» **EXERCISE MATERIALS**:

========================================

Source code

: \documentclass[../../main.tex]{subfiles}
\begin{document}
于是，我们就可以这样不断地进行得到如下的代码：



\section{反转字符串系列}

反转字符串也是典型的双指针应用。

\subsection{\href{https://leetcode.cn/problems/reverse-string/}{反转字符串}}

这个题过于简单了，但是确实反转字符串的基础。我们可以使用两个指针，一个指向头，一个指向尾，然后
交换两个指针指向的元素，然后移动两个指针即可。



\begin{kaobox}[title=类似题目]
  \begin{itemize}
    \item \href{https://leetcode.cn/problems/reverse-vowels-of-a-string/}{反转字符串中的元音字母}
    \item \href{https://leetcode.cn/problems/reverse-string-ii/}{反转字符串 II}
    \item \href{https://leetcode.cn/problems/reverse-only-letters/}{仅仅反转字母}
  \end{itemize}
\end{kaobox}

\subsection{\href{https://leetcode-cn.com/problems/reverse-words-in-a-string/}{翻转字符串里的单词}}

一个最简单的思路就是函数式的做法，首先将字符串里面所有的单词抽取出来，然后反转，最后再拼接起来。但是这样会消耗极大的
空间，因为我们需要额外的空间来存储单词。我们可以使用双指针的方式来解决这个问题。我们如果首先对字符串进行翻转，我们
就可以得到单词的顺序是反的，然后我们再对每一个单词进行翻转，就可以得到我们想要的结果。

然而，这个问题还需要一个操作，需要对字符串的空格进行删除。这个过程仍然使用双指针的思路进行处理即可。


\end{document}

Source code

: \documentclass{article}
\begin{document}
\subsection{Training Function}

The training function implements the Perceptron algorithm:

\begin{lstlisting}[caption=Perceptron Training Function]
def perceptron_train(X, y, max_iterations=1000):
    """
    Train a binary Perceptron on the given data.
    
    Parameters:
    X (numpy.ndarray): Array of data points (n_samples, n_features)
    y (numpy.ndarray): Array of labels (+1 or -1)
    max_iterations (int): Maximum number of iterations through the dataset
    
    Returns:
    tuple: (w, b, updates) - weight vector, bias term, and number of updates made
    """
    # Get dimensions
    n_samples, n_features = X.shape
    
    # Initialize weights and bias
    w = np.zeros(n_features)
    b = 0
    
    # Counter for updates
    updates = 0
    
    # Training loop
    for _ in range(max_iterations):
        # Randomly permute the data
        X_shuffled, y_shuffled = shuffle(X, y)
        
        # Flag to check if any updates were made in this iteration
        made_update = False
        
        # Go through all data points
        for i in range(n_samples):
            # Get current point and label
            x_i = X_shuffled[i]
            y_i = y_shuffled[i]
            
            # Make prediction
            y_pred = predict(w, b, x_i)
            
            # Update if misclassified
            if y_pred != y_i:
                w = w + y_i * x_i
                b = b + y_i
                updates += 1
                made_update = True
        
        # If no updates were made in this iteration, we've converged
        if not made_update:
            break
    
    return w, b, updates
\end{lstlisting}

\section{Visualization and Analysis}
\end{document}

========================================

» **EXERCISE PROMPT**:
Your task is to give the records above again, exactly.

» **EXERCISE OUTPUT**:
Source code

: \documentclass[../../main.tex]{subfiles}
\begin{document}
于是，我们就可以这样不断地进行得到如下的代码：



\section{反转字符串系列}

反转字符串也是典型的双指针应用。

\subsection{\href{https://leetcode.cn/problems/reverse-string/}{反转字符串}}

这个题过于简单了，但是确实反转字符串的基础。我们可以使用两个指针，一个指向头，一个指向尾，然后
交换两个指针指向的元素，然后移动两个指针即可。



\begin{kaobox}[title=类似题目]
  \begin{itemize}
    \item \href{https://leetcode.cn/problems/reverse-vowels-of-a-string/}{反转字符串中的元音字母}
    \item \href{https://leetcode.cn/problems/reverse-string-ii/}{反转字符串 II}
    \item \href{https://leetcode.cn/problems/reverse-only-letters/}{仅仅反转字母}
  \end{itemize}
\end{kaobox}

\subsection{\href{https://leetcode-cn.com/problems/reverse-words-in-a-string/}{翻转字符串里的单词}}

一个最简单的思路就是函数式的做法，首先将字符串里面所有的单词抽取出来，然后反转，最后再拼接起来。但是这样会消耗极大的
空间，因为我们需要额外的空间来存储单词。我们可以使用双指针的方式来解决这个问题。我们如果首先对字符串进行翻转，我们
就可以得到单词的顺序是反的，然后我们再对每一个单词进行翻转，就可以得到我们想要的结果。

然而，这个问题还需要一个操作，需要对字符串的空格进行删除。这个过程仍然使用双指针的思路进行处理即可。


\end{document}

Source code

: \documentclass{article}
\begin{document}
\subsection{Training Function}

The training function implements the Perceptron algorithm:

\begin{lstlisting}[caption=Perceptron Training Function]
def perceptron_train(X, y, max_iterations=1000):
    """
    Train a binary Perceptron on the given data.
    
    Parameters:
    X (numpy.ndarray): Array of data points (n_samples, n_features)
    y (numpy.ndarray): Array of labels (+1 or -1)
    max_iterations (int): Maximum number of iterations through the dataset
    
    Returns:
    tuple: (w, b, updates) - weight vector, bias term, and number of updates made
    """
    # Get dimensions
    n_samples, n_features = X.shape
    
    # Initialize weights and bias
    w = np.zeros(n_features)
    b = 0
    
    # Counter for updates
    updates = 0
    
    # Training loop
    for _ in range(max_iterations):
        # Randomly permute the data
        X_shuffled, y_shuffled = shuffle(X, y)
        
        # Flag to check if any updates were made in this iteration
        made_update = False
        
        # Go through all data points
        for i in range(n_samples):
            # Get current point and label
            x_i = X_shuffled[i]
            y_i = y_shuffled[i]
            
            # Make prediction
            y_pred = predict(w, b, x_i)
            
            # Update if misclassified
            if y_pred != y_i:
                w = w + y_i * x_i
                b = b + y_i
                updates += 1
                made_update = True
        
        # If no updates were made in this iteration, we've converged
        if not made_update:
            break
    
    return w, b, updates
\end{lstlisting}

\section{Visualization and Analysis}
\end{document}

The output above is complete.